/---
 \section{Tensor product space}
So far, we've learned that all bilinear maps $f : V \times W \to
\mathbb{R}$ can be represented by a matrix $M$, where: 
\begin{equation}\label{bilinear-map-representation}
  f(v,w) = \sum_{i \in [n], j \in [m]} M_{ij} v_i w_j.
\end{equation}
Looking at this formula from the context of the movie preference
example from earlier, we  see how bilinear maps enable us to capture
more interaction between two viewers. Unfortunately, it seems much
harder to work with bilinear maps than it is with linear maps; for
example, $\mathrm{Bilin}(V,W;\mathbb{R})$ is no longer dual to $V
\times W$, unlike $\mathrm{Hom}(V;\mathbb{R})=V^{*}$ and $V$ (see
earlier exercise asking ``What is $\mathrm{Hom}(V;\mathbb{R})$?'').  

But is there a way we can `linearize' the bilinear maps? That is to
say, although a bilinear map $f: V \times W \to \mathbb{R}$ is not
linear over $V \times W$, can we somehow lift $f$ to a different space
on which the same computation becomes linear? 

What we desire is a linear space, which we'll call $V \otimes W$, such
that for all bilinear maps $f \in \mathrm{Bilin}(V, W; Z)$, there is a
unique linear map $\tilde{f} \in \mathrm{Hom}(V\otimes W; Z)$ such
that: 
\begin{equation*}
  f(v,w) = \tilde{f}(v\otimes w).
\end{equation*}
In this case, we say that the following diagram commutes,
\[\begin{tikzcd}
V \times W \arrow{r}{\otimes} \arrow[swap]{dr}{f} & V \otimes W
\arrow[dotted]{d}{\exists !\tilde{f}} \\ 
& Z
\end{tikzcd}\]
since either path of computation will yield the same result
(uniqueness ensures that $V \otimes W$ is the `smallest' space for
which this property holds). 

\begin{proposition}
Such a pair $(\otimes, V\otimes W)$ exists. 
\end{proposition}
\---
| REQUIREMENT |
Everything from the line holding "which this property holds)." through the last line of the entries should be retyped exactly, with no other lines.

| RESPONSE BOX |
which this property holds). 

\begin{proposition}
Such a pair $(\otimes, V\otimes W)$ exists. 
\end{proposition}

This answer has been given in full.